Salunke Pravin, Karthigeyan Madhivanan, Kodigudla Manoj Kumar, Kelkar Amey V, Goel Vijay K
Department of Neurosurgery, Postgraduate Institute of Medical Education and Research, Chandigarh, India.
Department of Bioengineering, Engineering Center for Orthopaedic Research Excellence, The University of Toledo, Toledo, Ohio, USA.
J Craniovertebr Junction Spine. 2022 Apr-Jun;13(2):159-162. doi: 10.4103/jcvjs.jcvjs_33_22. Epub 2022 Jun 13.
The atlantoaxial complex contributes to significant neck movements, especially the axial rotation. Its instability is currently treated with various C1-C2 fusion techniques. This however, considerably hampers the neck movements and affects the quality of life; a C1-C2 motion preserving arthroplasty could potentially overcome this drawback.
We evaluate the range of motion (ROM) of lateral C1-C2 artificial joints in cadaveric models.
This is an cadaveric biomechanical study. After C1-C2 arthroplasty through a posterior approach, the C1-C2 ROM was tested in 4 fresh-frozen human cadaveric specimens, before and after destabilization.
The mean axial rotation demonstrated after the placement of C1-C2 joint implants was 15.46 degrees on the right and 16.03 degrees on the left side; the prosthesis provided stability, with 46% of the baseline C1-C2 axial rotation on either side. The ROM achieved in the other axes was less compared with that of intact specimens. To initiate rotation, a higher moment of 1.5 Nm was required in the presence of joint implants compared to 0.5 NM in unimplanted specimens.

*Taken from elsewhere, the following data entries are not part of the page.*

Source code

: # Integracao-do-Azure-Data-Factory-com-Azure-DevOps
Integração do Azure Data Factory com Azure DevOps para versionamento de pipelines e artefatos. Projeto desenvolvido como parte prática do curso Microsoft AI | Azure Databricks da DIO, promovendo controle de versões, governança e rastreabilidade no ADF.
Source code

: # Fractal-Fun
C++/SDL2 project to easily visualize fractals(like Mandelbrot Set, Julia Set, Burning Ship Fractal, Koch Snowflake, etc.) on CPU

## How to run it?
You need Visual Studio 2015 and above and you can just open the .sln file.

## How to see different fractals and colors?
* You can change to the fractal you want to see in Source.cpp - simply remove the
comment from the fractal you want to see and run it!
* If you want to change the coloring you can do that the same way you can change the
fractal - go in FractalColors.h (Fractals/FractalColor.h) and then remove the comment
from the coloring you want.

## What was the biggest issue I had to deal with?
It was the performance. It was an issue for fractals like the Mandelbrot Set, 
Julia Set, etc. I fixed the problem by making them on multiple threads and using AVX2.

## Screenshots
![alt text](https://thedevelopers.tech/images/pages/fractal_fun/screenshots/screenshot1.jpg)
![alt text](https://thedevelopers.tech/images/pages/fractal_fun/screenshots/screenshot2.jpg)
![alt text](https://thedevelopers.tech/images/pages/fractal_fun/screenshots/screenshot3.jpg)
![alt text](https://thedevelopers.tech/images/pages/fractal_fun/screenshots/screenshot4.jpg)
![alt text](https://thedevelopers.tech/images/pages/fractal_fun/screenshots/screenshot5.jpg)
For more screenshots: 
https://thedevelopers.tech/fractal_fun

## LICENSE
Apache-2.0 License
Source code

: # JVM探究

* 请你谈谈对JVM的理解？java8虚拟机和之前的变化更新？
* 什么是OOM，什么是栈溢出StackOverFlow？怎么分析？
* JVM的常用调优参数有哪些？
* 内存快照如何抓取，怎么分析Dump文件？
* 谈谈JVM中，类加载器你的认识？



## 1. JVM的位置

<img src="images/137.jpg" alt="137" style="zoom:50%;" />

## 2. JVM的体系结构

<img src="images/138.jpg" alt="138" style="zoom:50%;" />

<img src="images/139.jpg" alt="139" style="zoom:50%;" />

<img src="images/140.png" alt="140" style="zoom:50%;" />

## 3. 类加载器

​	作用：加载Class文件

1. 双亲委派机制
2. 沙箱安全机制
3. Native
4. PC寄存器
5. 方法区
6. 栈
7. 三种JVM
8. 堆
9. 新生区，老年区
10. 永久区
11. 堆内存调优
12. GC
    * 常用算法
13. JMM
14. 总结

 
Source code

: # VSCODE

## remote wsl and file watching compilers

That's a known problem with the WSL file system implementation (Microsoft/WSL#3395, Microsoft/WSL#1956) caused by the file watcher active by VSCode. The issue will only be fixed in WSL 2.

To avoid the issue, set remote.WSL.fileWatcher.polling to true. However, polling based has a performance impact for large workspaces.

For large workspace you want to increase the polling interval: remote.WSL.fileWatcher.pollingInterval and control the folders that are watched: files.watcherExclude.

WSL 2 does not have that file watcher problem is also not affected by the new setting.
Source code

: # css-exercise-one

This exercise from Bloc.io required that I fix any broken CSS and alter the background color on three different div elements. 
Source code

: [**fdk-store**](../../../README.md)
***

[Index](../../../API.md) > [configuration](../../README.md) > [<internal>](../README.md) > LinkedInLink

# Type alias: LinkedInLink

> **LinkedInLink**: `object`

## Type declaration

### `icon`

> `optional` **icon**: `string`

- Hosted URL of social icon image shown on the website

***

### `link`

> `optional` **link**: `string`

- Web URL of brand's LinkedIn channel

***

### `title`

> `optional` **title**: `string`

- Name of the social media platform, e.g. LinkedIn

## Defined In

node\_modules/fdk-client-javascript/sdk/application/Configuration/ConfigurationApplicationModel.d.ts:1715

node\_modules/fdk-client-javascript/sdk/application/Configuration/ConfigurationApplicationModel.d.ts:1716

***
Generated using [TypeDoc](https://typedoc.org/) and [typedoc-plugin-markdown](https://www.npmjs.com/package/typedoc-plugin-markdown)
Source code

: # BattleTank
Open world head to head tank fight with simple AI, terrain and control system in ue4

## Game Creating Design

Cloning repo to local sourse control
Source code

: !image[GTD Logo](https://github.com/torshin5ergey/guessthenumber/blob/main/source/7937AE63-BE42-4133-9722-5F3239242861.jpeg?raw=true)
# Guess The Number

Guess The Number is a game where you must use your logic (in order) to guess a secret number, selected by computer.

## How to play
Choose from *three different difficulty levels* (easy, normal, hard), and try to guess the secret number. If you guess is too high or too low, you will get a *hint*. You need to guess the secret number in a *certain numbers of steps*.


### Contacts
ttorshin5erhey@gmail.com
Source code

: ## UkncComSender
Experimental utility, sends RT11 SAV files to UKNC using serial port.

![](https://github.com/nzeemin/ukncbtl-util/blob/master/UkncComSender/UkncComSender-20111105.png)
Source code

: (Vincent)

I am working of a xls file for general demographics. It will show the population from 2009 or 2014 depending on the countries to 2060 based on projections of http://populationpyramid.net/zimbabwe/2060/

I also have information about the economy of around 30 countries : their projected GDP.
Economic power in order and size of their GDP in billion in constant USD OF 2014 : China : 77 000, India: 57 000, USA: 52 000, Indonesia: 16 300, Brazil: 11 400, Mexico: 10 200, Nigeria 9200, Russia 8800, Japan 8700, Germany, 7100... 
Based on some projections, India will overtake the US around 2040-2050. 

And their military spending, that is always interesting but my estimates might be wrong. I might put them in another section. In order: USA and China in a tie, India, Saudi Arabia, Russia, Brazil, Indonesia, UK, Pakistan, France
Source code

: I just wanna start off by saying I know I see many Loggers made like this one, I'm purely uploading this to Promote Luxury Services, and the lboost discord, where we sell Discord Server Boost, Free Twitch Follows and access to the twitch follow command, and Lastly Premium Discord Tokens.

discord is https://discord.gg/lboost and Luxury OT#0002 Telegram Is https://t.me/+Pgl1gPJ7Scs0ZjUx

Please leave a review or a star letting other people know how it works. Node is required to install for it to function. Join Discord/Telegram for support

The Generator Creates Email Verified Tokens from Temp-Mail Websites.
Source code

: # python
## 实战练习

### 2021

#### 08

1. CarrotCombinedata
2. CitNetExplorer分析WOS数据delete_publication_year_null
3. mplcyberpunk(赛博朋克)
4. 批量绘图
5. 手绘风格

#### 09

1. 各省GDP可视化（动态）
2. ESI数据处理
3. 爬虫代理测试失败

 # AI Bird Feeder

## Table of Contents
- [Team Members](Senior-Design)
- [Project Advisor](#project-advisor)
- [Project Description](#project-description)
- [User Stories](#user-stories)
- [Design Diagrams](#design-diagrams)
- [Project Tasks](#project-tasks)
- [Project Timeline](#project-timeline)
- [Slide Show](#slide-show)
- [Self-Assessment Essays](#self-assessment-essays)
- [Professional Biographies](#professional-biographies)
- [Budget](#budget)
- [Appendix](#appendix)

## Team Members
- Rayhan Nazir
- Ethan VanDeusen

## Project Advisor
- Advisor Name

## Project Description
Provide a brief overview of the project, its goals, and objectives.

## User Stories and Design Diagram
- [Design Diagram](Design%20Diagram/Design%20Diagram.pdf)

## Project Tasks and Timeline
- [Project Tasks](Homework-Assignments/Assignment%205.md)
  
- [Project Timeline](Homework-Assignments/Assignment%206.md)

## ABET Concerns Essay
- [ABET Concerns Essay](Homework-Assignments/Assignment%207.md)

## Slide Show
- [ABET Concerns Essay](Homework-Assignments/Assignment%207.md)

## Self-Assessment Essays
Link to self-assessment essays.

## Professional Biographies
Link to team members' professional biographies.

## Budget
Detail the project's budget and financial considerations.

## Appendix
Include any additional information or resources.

In our preliminary ROM evaluation, the C1-C2 arthroplasty appears to be stable and provides about half of the range of atlantoaxial rotation. It has the potential for joint motion preservation in the treatment of atlantoaxial instability resulting from lateral C1-C2 joint pathologies.
寰枢复合体对颈部的显著运动有贡献,尤其是轴向旋转。目前其不稳定采用各种C1-C2融合技术进行治疗。然而,这会严重阻碍颈部运动并影响生活质量;C1-C2保留运动的人工关节置换术可能会克服这一缺点。
我们在尸体模型中评估外侧C1-C2人工关节的活动范围(ROM)。
这是一项尸体生物力学研究。通过后路进行C1-C2关节置换术后,在4个新鲜冷冻的人体尸体标本中测试了失稳前后的C1-C2 ROM。
植入C1-C2关节假体后,右侧平均轴向旋转为15.46度,左侧为16.03度;假体提供了稳定性,两侧均保留了基线C1-C2轴向旋转的46%。与完整标本相比,在其他轴向上实现的ROM较小。与未植入假体的标本所需的0.5 Nm相比,植入关节假体时启动旋转需要更高的1.5 Nm力矩。
在我们初步的ROM评估中,C1-C2关节置换术似乎是稳定的,并且提供了大约一半的寰枢旋转范围。它在治疗由外侧C1-C2关节病变引起的寰枢椎不稳定方面具有保留关节运动的潜力。